ASSIGNMENT:
The entries below are to be repeated exactly, with the pictures left out.

Dataset excerpts:
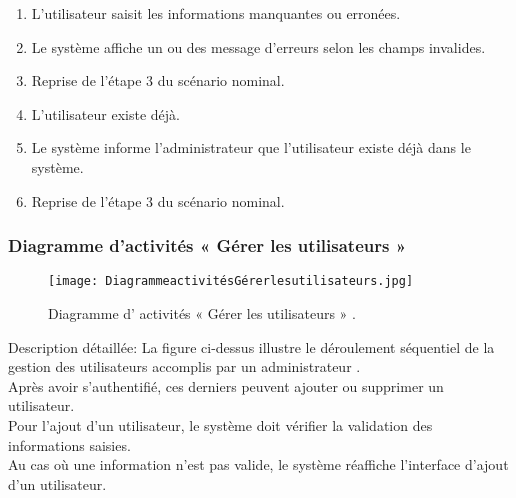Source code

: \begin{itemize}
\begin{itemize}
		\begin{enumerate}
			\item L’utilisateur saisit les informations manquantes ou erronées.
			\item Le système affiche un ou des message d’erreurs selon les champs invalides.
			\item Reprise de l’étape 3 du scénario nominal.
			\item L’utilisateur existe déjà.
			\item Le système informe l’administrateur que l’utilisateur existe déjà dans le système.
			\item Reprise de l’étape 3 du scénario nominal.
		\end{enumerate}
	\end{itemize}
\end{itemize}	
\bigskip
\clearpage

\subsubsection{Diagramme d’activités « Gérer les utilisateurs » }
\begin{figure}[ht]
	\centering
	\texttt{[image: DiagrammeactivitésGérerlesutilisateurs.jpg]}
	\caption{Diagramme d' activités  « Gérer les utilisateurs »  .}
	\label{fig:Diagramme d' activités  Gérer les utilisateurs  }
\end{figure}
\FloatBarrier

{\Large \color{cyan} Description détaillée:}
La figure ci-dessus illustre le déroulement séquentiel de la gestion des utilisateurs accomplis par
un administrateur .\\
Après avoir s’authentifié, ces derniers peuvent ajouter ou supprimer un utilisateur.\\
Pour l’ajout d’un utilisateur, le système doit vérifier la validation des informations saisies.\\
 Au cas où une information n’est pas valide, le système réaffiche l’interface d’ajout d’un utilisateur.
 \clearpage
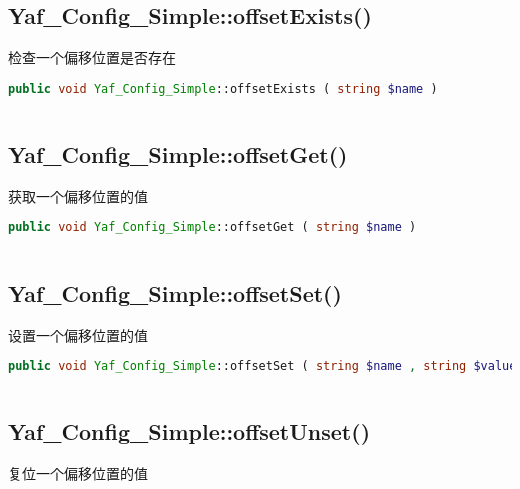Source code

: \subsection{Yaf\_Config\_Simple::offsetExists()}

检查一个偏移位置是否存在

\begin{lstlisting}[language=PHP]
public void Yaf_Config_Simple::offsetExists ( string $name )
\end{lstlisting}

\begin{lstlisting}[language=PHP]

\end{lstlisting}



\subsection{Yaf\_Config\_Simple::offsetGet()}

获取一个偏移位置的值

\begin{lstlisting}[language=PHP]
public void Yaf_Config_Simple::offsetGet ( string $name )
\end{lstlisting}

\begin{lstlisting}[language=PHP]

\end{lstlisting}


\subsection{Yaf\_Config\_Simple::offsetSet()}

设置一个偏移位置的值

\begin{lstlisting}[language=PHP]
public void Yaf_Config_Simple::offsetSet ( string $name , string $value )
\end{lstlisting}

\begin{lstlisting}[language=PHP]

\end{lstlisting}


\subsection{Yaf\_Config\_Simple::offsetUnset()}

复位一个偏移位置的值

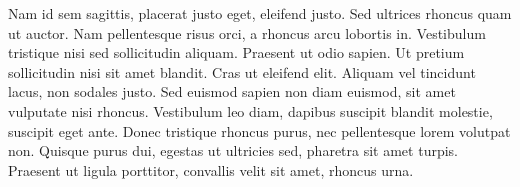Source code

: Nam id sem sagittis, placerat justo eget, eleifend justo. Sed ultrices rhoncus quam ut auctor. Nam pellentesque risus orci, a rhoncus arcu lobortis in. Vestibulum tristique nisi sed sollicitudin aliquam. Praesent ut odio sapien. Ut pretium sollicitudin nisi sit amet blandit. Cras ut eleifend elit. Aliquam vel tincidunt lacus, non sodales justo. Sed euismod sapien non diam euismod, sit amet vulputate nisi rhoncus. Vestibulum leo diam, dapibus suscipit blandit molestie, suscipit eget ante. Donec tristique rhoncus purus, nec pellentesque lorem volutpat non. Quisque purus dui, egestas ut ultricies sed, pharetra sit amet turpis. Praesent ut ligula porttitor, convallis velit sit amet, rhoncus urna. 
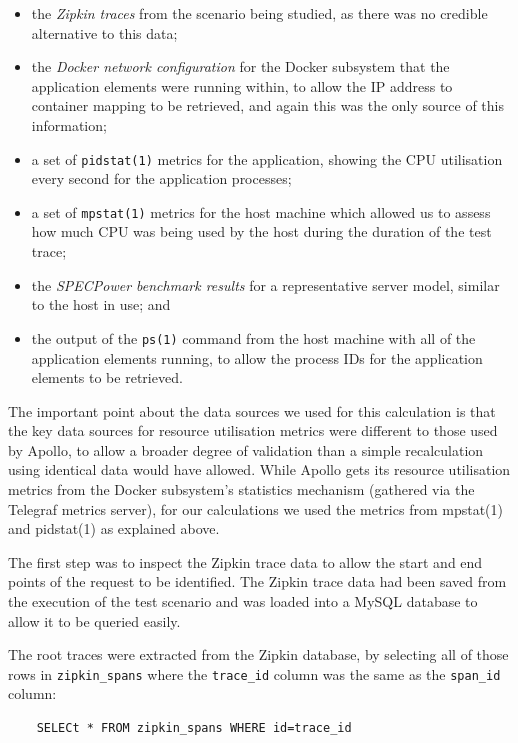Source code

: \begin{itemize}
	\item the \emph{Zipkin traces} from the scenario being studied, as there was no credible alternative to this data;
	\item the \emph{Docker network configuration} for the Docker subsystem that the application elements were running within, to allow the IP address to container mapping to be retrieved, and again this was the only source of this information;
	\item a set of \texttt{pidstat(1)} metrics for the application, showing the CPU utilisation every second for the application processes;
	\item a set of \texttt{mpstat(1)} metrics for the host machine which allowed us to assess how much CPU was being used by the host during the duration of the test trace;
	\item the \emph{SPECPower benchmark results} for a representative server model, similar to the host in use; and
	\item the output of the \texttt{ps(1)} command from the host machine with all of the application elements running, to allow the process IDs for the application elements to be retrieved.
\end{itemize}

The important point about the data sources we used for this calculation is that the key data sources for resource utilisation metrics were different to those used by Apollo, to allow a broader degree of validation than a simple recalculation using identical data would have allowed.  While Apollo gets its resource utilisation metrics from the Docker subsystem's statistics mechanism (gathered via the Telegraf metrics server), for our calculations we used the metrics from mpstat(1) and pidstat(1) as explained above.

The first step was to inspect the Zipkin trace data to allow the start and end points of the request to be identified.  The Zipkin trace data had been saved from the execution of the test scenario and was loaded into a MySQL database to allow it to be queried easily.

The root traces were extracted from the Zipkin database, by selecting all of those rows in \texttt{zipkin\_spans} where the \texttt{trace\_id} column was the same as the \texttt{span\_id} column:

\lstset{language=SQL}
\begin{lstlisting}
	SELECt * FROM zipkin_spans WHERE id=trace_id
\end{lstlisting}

RESULT:
Source code

: \begin{itemize}
\begin{itemize}
		\begin{enumerate}
			\item L’utilisateur saisit les informations manquantes ou erronées.
			\item Le système affiche un ou des message d’erreurs selon les champs invalides.
			\item Reprise de l’étape 3 du scénario nominal.
			\item L’utilisateur existe déjà.
			\item Le système informe l’administrateur que l’utilisateur existe déjà dans le système.
			\item Reprise de l’étape 3 du scénario nominal.
		\end{enumerate}
	\end{itemize}
\end{itemize}	
\bigskip
\clearpage

\subsubsection{Diagramme d’activités « Gérer les utilisateurs » }
\begin{figure}[ht]
	\centering
	\texttt{[image: DiagrammeactivitésGérerlesutilisateurs.jpg]}
	\caption{Diagramme d' activités  « Gérer les utilisateurs »  .}
	\label{fig:Diagramme d' activités  Gérer les utilisateurs  }
\end{figure}
\FloatBarrier

{\Large \color{cyan} Description détaillée:}
La figure ci-dessus illustre le déroulement séquentiel de la gestion des utilisateurs accomplis par
un administrateur .\\
Après avoir s’authentifié, ces derniers peuvent ajouter ou supprimer un utilisateur.\\
Pour l’ajout d’un utilisateur, le système doit vérifier la validation des informations saisies.\\
 Au cas où une information n’est pas valide, le système réaffiche l’interface d’ajout d’un utilisateur.
 \clearpage
Source code

: \subsection{Yaf\_Config\_Simple::offsetExists()}

检查一个偏移位置是否存在

\begin{lstlisting}[language=PHP]
public void Yaf_Config_Simple::offsetExists ( string $name )
\end{lstlisting}

\begin{lstlisting}[language=PHP]

\end{lstlisting}



\subsection{Yaf\_Config\_Simple::offsetGet()}

获取一个偏移位置的值

\begin{lstlisting}[language=PHP]
public void Yaf_Config_Simple::offsetGet ( string $name )
\end{lstlisting}

\begin{lstlisting}[language=PHP]

\end{lstlisting}


\subsection{Yaf\_Config\_Simple::offsetSet()}

设置一个偏移位置的值

\begin{lstlisting}[language=PHP]
public void Yaf_Config_Simple::offsetSet ( string $name , string $value )
\end{lstlisting}

\begin{lstlisting}[language=PHP]

\end{lstlisting}


\subsection{Yaf\_Config\_Simple::offsetUnset()}

复位一个偏移位置的值

Source code

: Nam id sem sagittis, placerat justo eget, eleifend justo. Sed ultrices rhoncus quam ut auctor. Nam pellentesque risus orci, a rhoncus arcu lobortis in. Vestibulum tristique nisi sed sollicitudin aliquam. Praesent ut odio sapien. Ut pretium sollicitudin nisi sit amet blandit. Cras ut eleifend elit. Aliquam vel tincidunt lacus, non sodales justo. Sed euismod sapien non diam euismod, sit amet vulputate nisi rhoncus. Vestibulum leo diam, dapibus suscipit blandit molestie, suscipit eget ante. Donec tristique rhoncus purus, nec pellentesque lorem volutpat non. Quisque purus dui, egestas ut ultricies sed, pharetra sit amet turpis. Praesent ut ligula porttitor, convallis velit sit amet, rhoncus urna. 
Source code

: \begin{itemize}
	\item the \emph{Zipkin traces} from the scenario being studied, as there was no credible alternative to this data;
	\item the \emph{Docker network configuration} for the Docker subsystem that the application elements were running within, to allow the IP address to container mapping to be retrieved, and again this was the only source of this information;
	\item a set of \texttt{pidstat(1)} metrics for the application, showing the CPU utilisation every second for the application processes;
	\item a set of \texttt{mpstat(1)} metrics for the host machine which allowed us to assess how much CPU was being used by the host during the duration of the test trace;
	\item the \emph{SPECPower benchmark results} for a representative server model, similar to the host in use; and
	\item the output of the \texttt{ps(1)} command from the host machine with all of the application elements running, to allow the process IDs for the application elements to be retrieved.
\end{itemize}

The important point about the data sources we used for this calculation is that the key data sources for resource utilisation metrics were different to those used by Apollo, to allow a broader degree of validation than a simple recalculation using identical data would have allowed.  While Apollo gets its resource utilisation metrics from the Docker subsystem's statistics mechanism (gathered via the Telegraf metrics server), for our calculations we used the metrics from mpstat(1) and pidstat(1) as explained above.

The first step was to inspect the Zipkin trace data to allow the start and end points of the request to be identified.  The Zipkin trace data had been saved from the execution of the test scenario and was loaded into a MySQL database to allow it to be queried easily.

The root traces were extracted from the Zipkin database, by selecting all of those rows in \texttt{zipkin\_spans} where the \texttt{trace\_id} column was the same as the \texttt{span\_id} column:

\lstset{language=SQL}
\begin{lstlisting}
	SELECt * FROM zipkin_spans WHERE id=trace_id
\end{lstlisting}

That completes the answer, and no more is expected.